*** Task inputs Section Begins ***

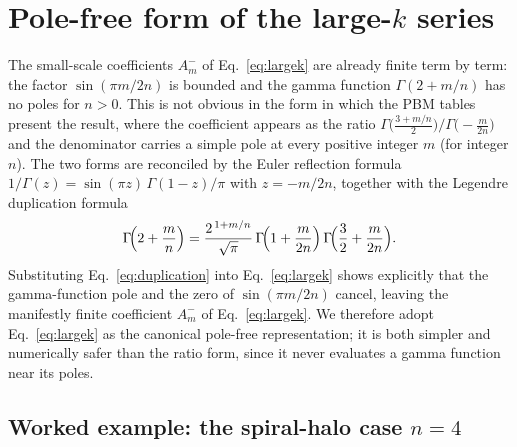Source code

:\documentclass[aps,prd,onecolumn]{revtex4-2}
\begin{document}
\section{Pole-free form of the large-$k$ series}
\label{sec:polefree}

The small-scale coefficients $A_m^{-}$ of Eq.~\eqref{eq:largek} are already
finite term by term: the factor $\sin(\pi m/2n)$ is bounded and the gamma
function $\Gamma(2+m/n)$ has no poles for $n>0$.  This is not obvious in
the form in which the PBM tables present the result, where the coefficient
appears as the ratio
$\Gamma\!\bigl(\tfrac{3+m/n}{2}\bigr)/\Gamma\!\bigl(-\tfrac{m}{2n}\bigr)$
and the denominator carries a simple pole at every positive integer $m$
(for integer $n$).  The two forms are reconciled by the Euler reflection
formula $1/\Gamma(z)=\sin(\pi z)\,\Gamma(1-z)/\pi$ with $z=-m/2n$, together
with the Legendre duplication formula
\begin{equation}
\Gamma\!\Bigl(2+\frac mn\Bigr)
=\frac{2^{\,1+m/n}}{\sqrt\pi}\,
 \Gamma\!\Bigl(1+\frac{m}{2n}\Bigr)\,
 \Gamma\!\Bigl(\frac32+\frac{m}{2n}\Bigr) .
\label{eq:duplication}
\end{equation}
Substituting Eq.~\eqref{eq:duplication} into Eq.~\eqref{eq:largek} shows
explicitly that the gamma-function pole and the zero of $\sin(\pi m/2n)$
cancel, leaving the manifestly finite coefficient $A_m^{-}$ of
Eq.~\eqref{eq:largek}.  We therefore adopt Eq.~\eqref{eq:largek} as the
canonical pole-free representation; it is both simpler and numerically
safer than the ratio form, since it never evaluates a gamma function near
its poles.

\subsection{Worked example: the spiral-halo case $n=4$}
\label{sec:n4}
\end{document}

*** Task inputs Section Ends ***

### Exercise
Every line from the one containing "safer than the" through the end of the entries above must be echoed exactly, with both ends kept.

### Solution
safer than the ratio form, since it never evaluates a gamma function near
its poles.

\subsection{Worked example: the spiral-halo case $n=4$}
\label{sec:n4}
\end{document}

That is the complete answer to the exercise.